3-player Kuhn poker project

In my first post https://medium.com/ganzfried-gleans/how-undergraduate-ai-should-be-taught-85c9827719b I described my new undergraduate class on artificial intelligence (AI) that I recently taught at Florida International University and how it compared to classes taught at other universities, such as Carnegie Mellon, Duke, and Princeton. One of the novel components of that class was a project where the students were asked to create an agent for a simplified form of poker called 3-player Kuhn poker. They could pick a group of up to 3 students (though were free to work alone as well, which many students chose to do). They were evaluated in 3 ways: powerpoint presentation in class, project report (2–4 pages), and an experimental competition. The grade breakdown was 20% for the presentation, 40% for the paper, and 40% for the competition.

3-player Kuhn poker is one of the forms of poker that has been included in the annual computer poker competition, which is typically held at the AAAI conference http://www.computerpokercompetition.org/index.php/competitions/rules/75-limit-games. The game has a 4-card deck containing an Ace (A), King (K), Queen (Q) and Jack (J). Each of the players first antes 1 “chip,” and then each player is dealt one card from the deck (the fourth card is not dealt to anyone). The first player then has the option to check, or bet an additional chip. When facing a bet, a player can call the bet or fold. That is, only a single bet is allowed by any player (i.e., players can not “raise” over a previous bet). At showdown, the highest card wins the entire pot. The ace is the highest card, followed by king, queen, and jack. So, for example, the longest sequence of actions would be if player 1 checks, player 2 checks, player 3 bets, then player 1 calls or folds and finally player 2 calls or folds.

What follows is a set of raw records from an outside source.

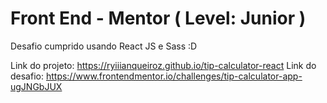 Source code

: # Front End - Mentor ( Level: Junior )

Desafio cumprido usando React JS e Sass :D

Link do projeto: https://ryiiianqueiroz.github.io/tip-calculator-react
Link do desafio: https://www.frontendmentor.io/challenges/tip-calculator-app-ugJNGbJUX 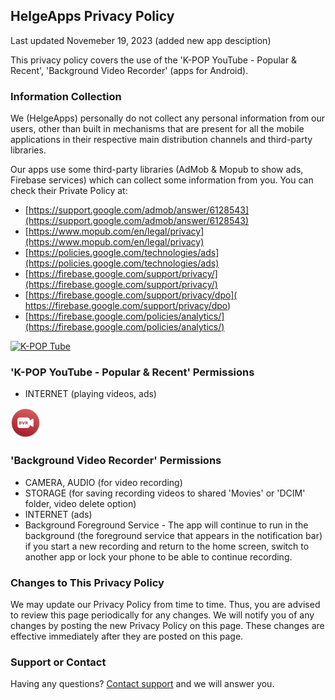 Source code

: ## HelgeApps Privacy Policy

Last updated Novemeber 19, 2023 (added new app desciption)

This privacy policy covers the use of the 'K-POP YouTube - Popular & Recent', 'Background Video Recorder' (apps for Android).

### Information Collection

We (HelgeApps) personally do not collect any personal information from our users, other than built in mechanisms that are present for all the mobile applications in their respective main distribution channels and third-party libraries.

Our apps use some third-party libraries (AdMob & Mopub to show ads, Firebase services) which can collect some information from you. You can check their Private Policy at:
- [https://support.google.com/admob/answer/6128543](https://support.google.com/admob/answer/6128543)
- [https://www.mopub.com/en/legal/privacy](https://www.mopub.com/en/legal/privacy)
- [https://policies.google.com/technologies/ads](https://policies.google.com/technologies/ads)
- [https://firebase.google.com/support/privacy/](https://firebase.google.com/support/privacy/)
- [https://firebase.google.com/support/privacy/dpo]( https://firebase.google.com/support/privacy/dpo)
- [https://firebase.google.com/policies/analytics/](https://firebase.google.com/policies/analytics/)

<a href="https://play.google.com/store/apps/details?id=com.helge.kpopyoutube"><img src="kpop_tube.png" alt="K-POP Tube" class="inline"/></a>
### 'K-POP YouTube - Popular & Recent' Permissions
- INTERNET (playing videos, ads)

<a href="https://play.google.com/store/apps/details?id=com.helge.backgroundvideorecorder"><img src="background_video_recorder.png" alt="Background Video Recorder" class="inline"/></a>
### 'Background Video Recorder' Permissions
- CAMERA, AUDIO (for video recording)
- STORAGE (for saving recording videos to shared 'Movies' or 'DCIM' folder, video delete option)
- INTERNET (ads)
- Background Foreground Service - The app will continue to run in the background (the foreground service that appears in the notification bar) if you start a new recording and return to the home screen, switch to another app or lock your phone to be able to continue recording.

###  Changes to This Privacy Policy

We may update our Privacy Policy from time to time. Thus, you are advised to review this page periodically for any changes. We will notify you of any changes by posting the new Privacy Policy on this page. These changes are effective immediately after they are posted on this page.

### Support or Contact

Having any questions? [Сontact support](mailto://8helge8@gmail.com) and we will answer you.
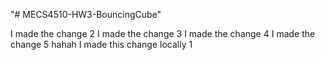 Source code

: "# MECS4510-HW3-BouncingCube" 

I made the change 2
I made the change 3
I made the change 4
I made the change 5 hahah
I made this change locally 1
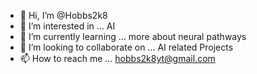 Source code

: - 👋 Hi, I’m @Hobbs2k8
- 👀 I’m interested in ... AI
- 🌱 I’m currently learning ... more about neural pathways
- 💞️ I’m looking to collaborate on ... AI related Projects
- 📫 How to reach me ... hobbs2k8yt@gmail.com

<!---
Hobbs2k8/Hobbs2k8 is a ✨ special ✨ repository because its `README.md` (this file) appears on your GitHub profile.
You can click the Preview link to take a look at your changes.
--->
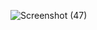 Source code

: ![Screenshot (47)](https://github.com/user-attachments/assets/12847c5a-9853-4851-8987-fa5ab530488c)
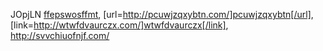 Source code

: JOpjLN  <a href="http://ffepswosffmt.com/">ffepswosffmt</a>, [url=http://pcuwjzqxybtn.com/]pcuwjzqxybtn[/url], [link=http://wtwfdvaurczx.com/]wtwfdvaurczx[/link], http://svvchiuofnjf.com/


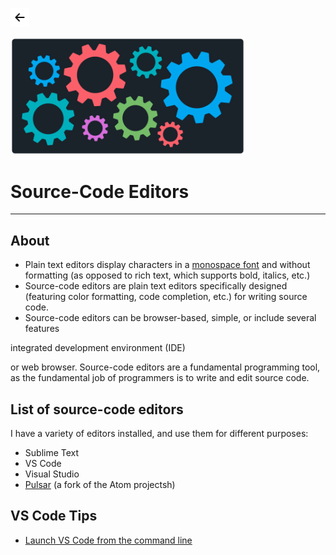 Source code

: <!-- paginate: true -->

<a class="back-icon" href="../index.html"><img width="30" src="../assets/img/icons/arrow-left-short.svg"></a>

<img width="375" src="../assets/img/banner/banner-web-development.png">

# Source-Code Editors





---

## About

- Plain text editors display characters in a [monospace font](https://en.wikipedia.org/wiki/Monospaced_font) and without formatting (as opposed to rich text, which supports bold, italics, etc.) 
- Source-code editors are plain text editors specifically designed (featuring color formatting, code completion, etc.) for writing source code.
- Source-code editors can be browser-based, simple, or include several features 



integrated development environment (IDE) 

or web browser. Source-code editors are a fundamental programming tool, as the fundamental job of programmers is to write and edit source code.




## List of source-code editors

I have a variety of editors installed, and use them for different purposes:

- Sublime Text
- VS Code
- Visual Studio
- [Pulsar](https://pulsar-edit.dev/) (a fork of the Atom projectsh)





## VS Code Tips

- [Launch VS Code from the command line](https://code.visualstudio.com/docs/setup/mac#_launching-from-the-command-line)

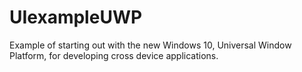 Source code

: # UIexampleUWP
Example of starting out with the new Windows 10, Universal Window Platform, for developing cross device applications. 
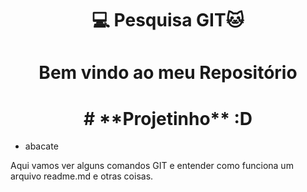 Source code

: <H1 align=center> 💻 Pesquisa GIT🐱
<h1 align="center"> Bem vindo ao meu Repositório </h1>
  
<h1 align="center"> # **Projetinho** :D </h1>


- abacate


<p>Aqui vamos ver alguns comandos GIT e entender como funciona um arquivo readme.md e otras coisas.</p>
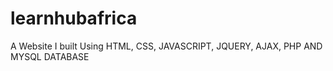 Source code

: # learnhubafrica
A Website I built Using HTML, CSS, JAVASCRIPT, JQUERY, AJAX, PHP AND MYSQL DATABASE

This game is quite small and can be solved analytically relatively straightforwardly, so one may wonder if there is any scientific merit in studying this game. Certainly if this were a game of the same size with just two players, the merit would be quite limited. For example, here we can see for a 2-player version of poker called “one-card poker,” where each player is dealt one card from a 13-card deck and there is a single round of betting like in 3-player Kuhn poker, the solutions are provided at the bottom http://www.cs.cmu.edu/~ggordon/poker/. These “solutions” correspond to a “Nash equilibrium” strategy for both players. If the players follow this strategy, then they will guarantee that in expectation, they will either win or tie against any possible opponent, regardless of whether he is an expert or a novice. A few caveats about this claim. First, this assumes that the equilibrium player alternates the role of player 1 and player 2 (as one of the players could happen to have an advantage — for instance in full 2-player no-limit Texas hold ’em, it is widely known that the player who acts first in the first round (preflop) has a sizable advantage in the game as he is able to act second in the subsequent (postflop) rounds, and therefore gets to act after seeing his opponent’s choice of action, which is advantageous). A second caveat about this “unbeatability” property for two player games is that it is only in expectation, i.e., in the long run as the number of game iterations grows very large. As there is luck involved, in the short run anything can happen, and a Nash equilibrium could perform quite poorly. For example, if the equilibrium agent happens to be dealt a 2 in 10 straight rounds in 1-card poker and the opponent is dealt an ace, clearly the equilibrium agent will lose over this duration, though eventually if they play long enough he will either win or tie.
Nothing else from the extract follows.